Harding seeks return to board
Published 1:00 am Tuesday, February 28, 2012
Carolyn Harding, a community activist and former Beaufort County commissioner, is seeking to return to the county board.
Harding, a Democrat, said she decided to return to politics, in part, to ensure the county’s women have a voice on the board that governs the county’s operations.
“There should be a woman on that board,” she said.
Currently, no women serve on either the Beaufort County Board of Commissioners or the Washington City Council.
Harding also said, if elected, she would work to ensure that the county board shows “more respect to the public. That is totally lacking now.”
Harding supports the construction of a new Beaufort County Detention Center.
“The main thing that we’ve got to do is build a new jail,” she said. “I know it will not be easy to borrow the money, but I’d rather do that than risk injury to one of the sheriff’s deputies or pay that money in a lawsuit brought by an inmate.”
A long-time member of the Beaufort County Committee of 100, Harding said she would work to support economic development in the county, including industrial recruitment efforts by the county’s Economic Development Commission.
“Beaufort County needs to try to expand the economy of the county,” she said.
But, she said, that economic development should not come at the expense of the county’s environment.
Harding, in recent months, was one of the members of the public who appeared before the county board in opposition of a plan by Martin Marietta Materials to operate a rock quarry in southern Beaufort County. At the time, Harding said she feared the effects of the company’s planned 9-million-gallon daily discharge into the headwaters of Blount’s Creek.

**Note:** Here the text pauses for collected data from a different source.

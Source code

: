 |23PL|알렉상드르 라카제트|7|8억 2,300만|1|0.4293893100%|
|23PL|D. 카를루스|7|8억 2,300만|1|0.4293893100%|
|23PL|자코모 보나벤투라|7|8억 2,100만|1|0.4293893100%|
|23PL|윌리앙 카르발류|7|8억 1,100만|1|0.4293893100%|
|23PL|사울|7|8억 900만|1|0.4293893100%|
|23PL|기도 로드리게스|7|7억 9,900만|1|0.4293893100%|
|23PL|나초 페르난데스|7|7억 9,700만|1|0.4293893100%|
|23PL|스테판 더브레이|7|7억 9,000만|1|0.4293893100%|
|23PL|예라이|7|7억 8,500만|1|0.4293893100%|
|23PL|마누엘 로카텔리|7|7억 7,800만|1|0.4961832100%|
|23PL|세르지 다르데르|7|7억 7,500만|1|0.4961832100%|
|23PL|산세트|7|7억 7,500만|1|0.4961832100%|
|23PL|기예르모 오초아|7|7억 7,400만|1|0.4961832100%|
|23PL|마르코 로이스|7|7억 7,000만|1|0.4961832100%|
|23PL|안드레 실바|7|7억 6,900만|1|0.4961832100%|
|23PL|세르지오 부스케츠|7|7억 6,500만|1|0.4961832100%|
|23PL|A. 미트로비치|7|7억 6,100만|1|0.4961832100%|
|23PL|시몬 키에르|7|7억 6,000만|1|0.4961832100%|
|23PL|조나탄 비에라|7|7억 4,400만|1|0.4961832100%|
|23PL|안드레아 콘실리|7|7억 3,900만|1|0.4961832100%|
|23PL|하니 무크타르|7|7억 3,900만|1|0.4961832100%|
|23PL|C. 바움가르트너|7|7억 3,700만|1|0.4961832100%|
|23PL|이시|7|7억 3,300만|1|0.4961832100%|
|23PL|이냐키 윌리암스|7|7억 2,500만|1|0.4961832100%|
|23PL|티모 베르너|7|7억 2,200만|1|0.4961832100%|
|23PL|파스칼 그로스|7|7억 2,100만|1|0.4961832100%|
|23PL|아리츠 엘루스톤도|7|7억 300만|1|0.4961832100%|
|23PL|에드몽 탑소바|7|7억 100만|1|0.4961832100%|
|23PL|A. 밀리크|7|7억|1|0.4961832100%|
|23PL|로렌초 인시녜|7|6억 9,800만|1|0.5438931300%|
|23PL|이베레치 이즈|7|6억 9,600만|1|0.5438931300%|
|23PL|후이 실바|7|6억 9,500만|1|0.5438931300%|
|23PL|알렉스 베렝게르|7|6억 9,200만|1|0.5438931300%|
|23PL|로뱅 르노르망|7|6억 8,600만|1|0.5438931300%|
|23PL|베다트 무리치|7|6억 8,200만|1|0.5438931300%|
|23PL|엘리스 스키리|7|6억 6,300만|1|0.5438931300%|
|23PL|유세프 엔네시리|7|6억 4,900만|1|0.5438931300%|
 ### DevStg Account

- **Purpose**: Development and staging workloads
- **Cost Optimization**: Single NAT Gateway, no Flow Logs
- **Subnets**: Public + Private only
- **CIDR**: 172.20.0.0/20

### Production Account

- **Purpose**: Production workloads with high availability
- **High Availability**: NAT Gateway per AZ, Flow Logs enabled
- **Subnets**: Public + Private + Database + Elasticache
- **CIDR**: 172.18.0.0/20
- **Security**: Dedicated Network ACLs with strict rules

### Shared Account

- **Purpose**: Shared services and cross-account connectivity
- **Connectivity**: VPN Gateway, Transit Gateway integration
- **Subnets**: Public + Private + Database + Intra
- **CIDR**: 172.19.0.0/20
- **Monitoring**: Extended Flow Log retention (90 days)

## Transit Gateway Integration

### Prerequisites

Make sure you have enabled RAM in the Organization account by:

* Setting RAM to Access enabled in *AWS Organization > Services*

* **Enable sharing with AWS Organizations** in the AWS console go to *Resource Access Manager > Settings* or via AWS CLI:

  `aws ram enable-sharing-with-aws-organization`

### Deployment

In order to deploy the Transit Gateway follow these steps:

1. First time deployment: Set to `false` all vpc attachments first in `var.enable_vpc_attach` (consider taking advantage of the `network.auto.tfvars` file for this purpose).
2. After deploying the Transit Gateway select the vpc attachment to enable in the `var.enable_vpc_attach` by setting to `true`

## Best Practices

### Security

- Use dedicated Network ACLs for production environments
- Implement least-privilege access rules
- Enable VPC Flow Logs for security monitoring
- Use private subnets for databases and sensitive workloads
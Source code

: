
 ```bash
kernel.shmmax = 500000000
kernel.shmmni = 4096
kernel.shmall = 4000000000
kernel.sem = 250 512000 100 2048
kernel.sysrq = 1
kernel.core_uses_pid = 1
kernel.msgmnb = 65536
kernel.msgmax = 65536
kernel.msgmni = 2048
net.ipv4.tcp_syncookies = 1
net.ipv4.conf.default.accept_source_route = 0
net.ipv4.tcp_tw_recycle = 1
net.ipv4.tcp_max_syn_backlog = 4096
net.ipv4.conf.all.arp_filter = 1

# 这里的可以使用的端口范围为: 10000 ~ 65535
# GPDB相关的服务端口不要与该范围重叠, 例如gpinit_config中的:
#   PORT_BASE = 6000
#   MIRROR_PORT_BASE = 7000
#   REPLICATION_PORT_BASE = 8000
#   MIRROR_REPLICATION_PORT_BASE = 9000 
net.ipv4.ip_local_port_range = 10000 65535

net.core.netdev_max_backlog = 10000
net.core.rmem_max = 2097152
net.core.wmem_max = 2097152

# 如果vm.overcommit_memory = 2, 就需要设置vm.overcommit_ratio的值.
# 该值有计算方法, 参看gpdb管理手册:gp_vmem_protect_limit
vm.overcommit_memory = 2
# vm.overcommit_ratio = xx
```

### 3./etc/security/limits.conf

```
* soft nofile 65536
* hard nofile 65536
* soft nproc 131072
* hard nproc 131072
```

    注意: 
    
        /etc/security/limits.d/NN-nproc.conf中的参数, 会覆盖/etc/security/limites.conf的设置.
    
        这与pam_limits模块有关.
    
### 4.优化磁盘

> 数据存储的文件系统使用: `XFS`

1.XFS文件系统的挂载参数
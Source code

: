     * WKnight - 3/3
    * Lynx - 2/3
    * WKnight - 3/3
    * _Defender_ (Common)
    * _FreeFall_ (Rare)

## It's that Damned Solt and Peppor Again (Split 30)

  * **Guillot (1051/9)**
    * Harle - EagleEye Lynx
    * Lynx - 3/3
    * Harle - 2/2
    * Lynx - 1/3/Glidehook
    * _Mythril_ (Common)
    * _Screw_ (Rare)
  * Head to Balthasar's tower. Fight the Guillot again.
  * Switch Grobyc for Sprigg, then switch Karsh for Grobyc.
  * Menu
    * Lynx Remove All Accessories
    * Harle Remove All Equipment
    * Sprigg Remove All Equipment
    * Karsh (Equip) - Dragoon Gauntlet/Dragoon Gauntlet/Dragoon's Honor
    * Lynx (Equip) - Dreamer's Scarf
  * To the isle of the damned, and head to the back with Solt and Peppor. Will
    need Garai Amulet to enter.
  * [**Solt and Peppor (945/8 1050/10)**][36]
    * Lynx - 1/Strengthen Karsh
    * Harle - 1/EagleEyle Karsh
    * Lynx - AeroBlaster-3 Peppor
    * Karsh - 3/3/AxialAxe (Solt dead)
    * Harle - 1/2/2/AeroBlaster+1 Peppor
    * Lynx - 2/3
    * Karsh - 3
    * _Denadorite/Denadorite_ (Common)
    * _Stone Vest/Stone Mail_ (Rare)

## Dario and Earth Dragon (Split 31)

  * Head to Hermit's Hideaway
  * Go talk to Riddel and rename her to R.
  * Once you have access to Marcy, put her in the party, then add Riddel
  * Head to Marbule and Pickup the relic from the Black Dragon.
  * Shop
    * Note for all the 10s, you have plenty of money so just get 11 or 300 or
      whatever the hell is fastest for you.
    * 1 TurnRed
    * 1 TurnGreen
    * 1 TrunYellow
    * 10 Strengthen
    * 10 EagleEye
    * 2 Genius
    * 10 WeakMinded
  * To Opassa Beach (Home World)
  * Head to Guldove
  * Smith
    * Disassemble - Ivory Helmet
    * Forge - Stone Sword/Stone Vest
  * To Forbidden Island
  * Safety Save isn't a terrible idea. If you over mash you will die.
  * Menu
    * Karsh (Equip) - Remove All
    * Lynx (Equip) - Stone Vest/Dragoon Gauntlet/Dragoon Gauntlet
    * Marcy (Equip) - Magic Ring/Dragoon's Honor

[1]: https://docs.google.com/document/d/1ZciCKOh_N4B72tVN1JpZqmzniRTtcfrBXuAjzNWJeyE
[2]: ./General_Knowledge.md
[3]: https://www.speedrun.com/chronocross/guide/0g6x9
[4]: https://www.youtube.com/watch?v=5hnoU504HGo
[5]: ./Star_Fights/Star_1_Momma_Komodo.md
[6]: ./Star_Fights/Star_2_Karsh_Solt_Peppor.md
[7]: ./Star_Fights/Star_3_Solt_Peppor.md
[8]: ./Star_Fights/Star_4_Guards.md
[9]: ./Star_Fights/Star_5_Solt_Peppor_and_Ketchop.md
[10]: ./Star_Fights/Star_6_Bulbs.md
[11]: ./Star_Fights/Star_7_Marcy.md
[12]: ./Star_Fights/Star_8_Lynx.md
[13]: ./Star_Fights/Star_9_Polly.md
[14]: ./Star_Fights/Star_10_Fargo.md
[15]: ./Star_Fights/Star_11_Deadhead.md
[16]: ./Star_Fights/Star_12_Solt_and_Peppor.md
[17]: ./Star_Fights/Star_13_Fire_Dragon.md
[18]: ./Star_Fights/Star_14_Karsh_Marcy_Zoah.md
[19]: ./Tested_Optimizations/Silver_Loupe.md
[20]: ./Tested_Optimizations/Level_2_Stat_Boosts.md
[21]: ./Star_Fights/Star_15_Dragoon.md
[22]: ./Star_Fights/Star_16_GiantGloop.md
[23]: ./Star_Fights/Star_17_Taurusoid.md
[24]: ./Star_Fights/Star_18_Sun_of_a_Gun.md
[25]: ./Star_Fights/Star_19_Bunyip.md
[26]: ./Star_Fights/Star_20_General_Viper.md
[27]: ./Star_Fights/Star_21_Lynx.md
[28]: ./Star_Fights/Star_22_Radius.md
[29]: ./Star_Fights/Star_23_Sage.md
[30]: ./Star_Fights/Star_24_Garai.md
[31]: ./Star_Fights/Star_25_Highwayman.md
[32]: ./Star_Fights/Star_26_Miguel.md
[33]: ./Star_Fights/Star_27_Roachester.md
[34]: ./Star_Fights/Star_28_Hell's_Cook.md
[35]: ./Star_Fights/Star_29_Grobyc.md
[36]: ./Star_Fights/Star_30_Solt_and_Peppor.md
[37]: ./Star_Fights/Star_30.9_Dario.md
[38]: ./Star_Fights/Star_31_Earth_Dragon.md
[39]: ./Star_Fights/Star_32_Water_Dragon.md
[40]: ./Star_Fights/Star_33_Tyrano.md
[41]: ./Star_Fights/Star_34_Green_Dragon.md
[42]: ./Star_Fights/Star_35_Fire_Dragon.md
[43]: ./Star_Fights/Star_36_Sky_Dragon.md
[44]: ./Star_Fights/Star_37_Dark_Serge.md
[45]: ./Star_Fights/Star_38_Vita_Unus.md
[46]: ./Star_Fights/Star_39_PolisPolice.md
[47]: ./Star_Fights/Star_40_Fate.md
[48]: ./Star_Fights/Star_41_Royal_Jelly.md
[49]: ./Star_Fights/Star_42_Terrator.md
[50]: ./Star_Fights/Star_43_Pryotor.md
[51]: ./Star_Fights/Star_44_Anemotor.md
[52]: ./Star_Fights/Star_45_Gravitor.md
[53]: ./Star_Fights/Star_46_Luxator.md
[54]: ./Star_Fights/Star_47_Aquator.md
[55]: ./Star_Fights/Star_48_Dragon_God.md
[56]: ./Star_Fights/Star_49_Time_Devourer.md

Four positions are available on the county board in this year’s county commissioners race.
Incumbent Jerry Langley and challengers Robert Belcher and Mickey Cochran have filed along with Harding to seek the Democratic nomination in May to face a slate of Republican candidates for the county board in November. As of Friday, seven Republican candidates had filed to earn their party’s nomination in May. Incumbent Commissioner Robert Cayton has announced that he will not seek re-election to the county board. He is running for a seat in the N.C. House of Representatives.
Harding, who served one term on the county board from 1998 to 2002, was an early leader in the effort to block the Navy’s plans to build an outlying landing field in Washington County and near Beaufort County.
While she was a member of the Beaufort County Board of Health, Harding said, she was a leader in the effort to replace the outdated health department building on Harvey Street with a new building on Highland Drive.
More recently, she was an active supporter of the merger of Beaufort Regional Health Systems with then-University Health Systems of Eastern Carolina, now Vidant Health, attending public hearings and meetings in support of the merger.
Harding also said that as a candidate for the county board, she would work to set the record straight regarding the construction of the U.S. Highway 17 bypass around Washington.
With the recent discussion over the possibility of tolls being imposed on riders of the Pamlico River ferry, some local politicians have attacked Harding and other former members of the county board for endorsing N.C. Department of Transportation plans to build the bypass west of Washington.
Harding said the commissioners were told by DOT that a bypass east of Washington was not feasible and the panel’s only options were a western bypass closer to Washington or a bypass closer to Greenville. The panel, she said, chose to work hard for a bypass closer to Washington rather than risk losing the traffic and the business it would bring to the community.
A retired school social worker, Harding, 80, holds a bachelor’s degree in zoology from Duke University. She had a 20-year career with the Washington City Schools after several years overseeing her family’s farming operations near Aurora and a stint as an employee in the land operations for then-Texasgulf, now PotashCorp Aurora.
Harding lives in the Washington area. She is a member of the Washington (noon) Rotary and St. Peter’s Episcopal Church. She is the widow of humorist Edmund Hoyt Harding.